The obligation to publish a prospectus will not apply to an admission to trading on a regulated market where:

  1. a regulated market issuer wants to admit further securities, or
  2. shares are issued on conversion or exchange of exchangeable securities. This is provided that in both cases the new securities/shares, as the case may be, represent less than 20% of the number of securities/shares already admitted to trading on the same regulated market

These exemptions apply as of 20 July 2017.

Prospectus summary

The summary must contain key information such as details on the issuer, securities and the offer of securities to the public and/or the admission to trading on a regulated marker. The summary should be clear and concise and contain specified categories including the most relevant 15 risk factors. The new simplified prospectus will benefit companies by providing more flexibility and less paperwork.

Risk factors

The list of required risk factors is simplified. A prospectus must contain a limited selection of risks which are deemed material and specific to the issuer and its securities. Issuers will be required to assess the materiality of the risk factors based on the probability of their occurrence and the expected magnitude of their negative impact. The risk factors will need to be categorised and, in each category, presented in order of their material risk.

The European Securities and Markets Authority (ESMA) has been tasked with developing guidelines to assist competent authorities in their review of the specificity and materiality of risk factors.
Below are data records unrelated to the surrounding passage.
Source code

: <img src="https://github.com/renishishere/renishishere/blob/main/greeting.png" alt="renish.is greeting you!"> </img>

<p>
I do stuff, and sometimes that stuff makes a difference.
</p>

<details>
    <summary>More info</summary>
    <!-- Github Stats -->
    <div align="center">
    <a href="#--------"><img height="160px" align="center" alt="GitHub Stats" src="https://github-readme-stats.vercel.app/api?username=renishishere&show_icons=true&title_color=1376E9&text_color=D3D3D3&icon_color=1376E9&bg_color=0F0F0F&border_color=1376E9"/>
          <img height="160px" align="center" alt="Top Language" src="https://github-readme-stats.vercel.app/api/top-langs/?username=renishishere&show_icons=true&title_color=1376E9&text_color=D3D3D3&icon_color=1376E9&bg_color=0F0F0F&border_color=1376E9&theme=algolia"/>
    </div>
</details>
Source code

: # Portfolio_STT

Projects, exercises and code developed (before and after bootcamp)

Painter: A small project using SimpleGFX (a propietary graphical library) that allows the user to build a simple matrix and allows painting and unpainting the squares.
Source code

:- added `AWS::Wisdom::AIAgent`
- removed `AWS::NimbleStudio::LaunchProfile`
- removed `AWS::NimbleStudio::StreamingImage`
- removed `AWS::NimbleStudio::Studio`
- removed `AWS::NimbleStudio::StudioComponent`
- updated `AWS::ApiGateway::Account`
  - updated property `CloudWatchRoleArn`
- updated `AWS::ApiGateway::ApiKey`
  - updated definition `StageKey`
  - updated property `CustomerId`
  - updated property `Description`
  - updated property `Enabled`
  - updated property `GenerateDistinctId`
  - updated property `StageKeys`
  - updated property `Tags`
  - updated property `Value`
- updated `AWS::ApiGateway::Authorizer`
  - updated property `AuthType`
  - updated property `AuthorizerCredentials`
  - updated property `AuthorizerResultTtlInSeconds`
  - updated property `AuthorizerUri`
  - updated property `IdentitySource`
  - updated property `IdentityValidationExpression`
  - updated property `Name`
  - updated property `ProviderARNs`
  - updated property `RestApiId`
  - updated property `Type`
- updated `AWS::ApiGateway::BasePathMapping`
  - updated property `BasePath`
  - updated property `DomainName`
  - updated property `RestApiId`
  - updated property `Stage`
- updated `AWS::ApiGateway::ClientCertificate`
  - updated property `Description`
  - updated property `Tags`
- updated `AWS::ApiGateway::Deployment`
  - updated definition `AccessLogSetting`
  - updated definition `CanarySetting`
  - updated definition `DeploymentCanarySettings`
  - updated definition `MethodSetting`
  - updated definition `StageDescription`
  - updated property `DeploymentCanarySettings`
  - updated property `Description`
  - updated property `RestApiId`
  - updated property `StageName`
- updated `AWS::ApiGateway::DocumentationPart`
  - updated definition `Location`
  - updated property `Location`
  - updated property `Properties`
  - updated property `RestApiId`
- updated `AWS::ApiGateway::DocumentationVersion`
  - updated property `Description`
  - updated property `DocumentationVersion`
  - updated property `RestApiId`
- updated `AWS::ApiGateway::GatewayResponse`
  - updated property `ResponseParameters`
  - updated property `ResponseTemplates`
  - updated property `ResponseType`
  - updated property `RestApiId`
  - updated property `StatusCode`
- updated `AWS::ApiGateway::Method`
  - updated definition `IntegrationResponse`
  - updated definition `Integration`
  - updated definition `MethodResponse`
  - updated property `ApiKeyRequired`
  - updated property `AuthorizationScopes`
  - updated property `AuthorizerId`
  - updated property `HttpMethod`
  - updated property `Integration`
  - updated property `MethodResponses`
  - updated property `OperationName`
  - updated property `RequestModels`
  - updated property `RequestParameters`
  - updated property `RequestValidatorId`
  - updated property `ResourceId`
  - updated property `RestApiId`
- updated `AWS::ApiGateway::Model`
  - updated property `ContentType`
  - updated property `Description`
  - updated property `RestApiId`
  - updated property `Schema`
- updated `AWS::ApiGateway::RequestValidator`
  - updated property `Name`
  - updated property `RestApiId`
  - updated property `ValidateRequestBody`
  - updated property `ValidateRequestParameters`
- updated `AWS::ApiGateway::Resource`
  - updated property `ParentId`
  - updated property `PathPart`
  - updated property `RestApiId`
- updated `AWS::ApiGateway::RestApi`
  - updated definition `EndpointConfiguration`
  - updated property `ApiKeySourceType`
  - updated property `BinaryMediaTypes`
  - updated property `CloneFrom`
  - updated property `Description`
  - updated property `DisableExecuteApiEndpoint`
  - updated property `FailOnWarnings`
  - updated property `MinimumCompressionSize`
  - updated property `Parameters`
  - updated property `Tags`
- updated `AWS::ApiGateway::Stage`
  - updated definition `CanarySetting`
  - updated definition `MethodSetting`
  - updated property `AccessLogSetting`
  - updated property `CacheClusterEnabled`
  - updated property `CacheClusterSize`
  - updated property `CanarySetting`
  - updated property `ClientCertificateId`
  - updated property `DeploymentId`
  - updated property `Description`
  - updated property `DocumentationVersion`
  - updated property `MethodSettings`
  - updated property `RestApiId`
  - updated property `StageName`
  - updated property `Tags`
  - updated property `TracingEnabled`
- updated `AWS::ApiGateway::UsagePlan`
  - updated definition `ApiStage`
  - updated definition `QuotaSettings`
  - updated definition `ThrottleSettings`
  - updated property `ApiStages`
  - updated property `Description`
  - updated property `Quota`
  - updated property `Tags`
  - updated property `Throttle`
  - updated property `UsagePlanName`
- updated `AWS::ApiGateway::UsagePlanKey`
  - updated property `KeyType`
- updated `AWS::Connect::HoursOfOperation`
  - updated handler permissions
The guidelines will also assist in reviewing the presentation of risk factors across categories depending on their nature.

Minimum disclosure

A simplified and standardised prospectus, known as the "EU Growth Prospectus", will be available to SMEs, small issuances by unlisted companies and for non-SMEs where the securities are being admitted to an SME growth market. Issuers making offers to the public of less than €20 million in any 12 month period can avail of this simplified regime.

By 21 January 2019, the EU Commission must adopt delegated acts to supplement the Prospectus Regulation. The delegated acts will specify the reduced content and standardised format and sequence for the EU Growth Prospectus.

Universal Registration Document (URD)

This is a new concept which will allow issuers that draw up a URD each year to benefit from a fast track approval period of five days when seeking approval of a prospectus consisting of separate documents.

Issuers who have a URD approved by the competent authority every financial year for two consecutive years can file subsequent URDs without prior approval, provided one is filed every financial year.

Next Steps

The EU Commission is required to develop and adopt delegated acts and technical standards in a number of areas within 18 months of the Prospectus Regulation coming into force. It has formally requested technical advice from ESMA to prepare these delegated or supplemental acts. ESMA has published three consultation papers:

  1. Consultation Paper on the format and content of the prospectus (ESMA31-62-532)
  2. Consultation Paper on EU Growth prospectus (ESMA31-62-649)
  3. Consultation Paper on scrutiny and approval (ESMA31-62-650)

Consultations on these papers will close on 28 September 2017. ESMA is scheduled to deliver the technical advice to the European Commission by 31 March 2018.

Conclusion

It is hoped that the technical detail adopted in the delegated acts does not add unnecessary complexity to the provisions of the new prospectus regime. Until these delegated acts are adopted and published, it remains to be seen whether the Prospectus Regulation will achieve its objectives to make it cheaper for companies, and in particular SMEs, to access capital and improve prospectus accessibility for investors.

However, the reduction in complexity and reduced specified maximum lengths for prospectuses will be likely to drive production of more focused and clearer documents which will benefit both issuers and market participants generally.

The content of this article is intended to provide a general guide to the subject matter. Specialist advice should be sought about your specific circumstances.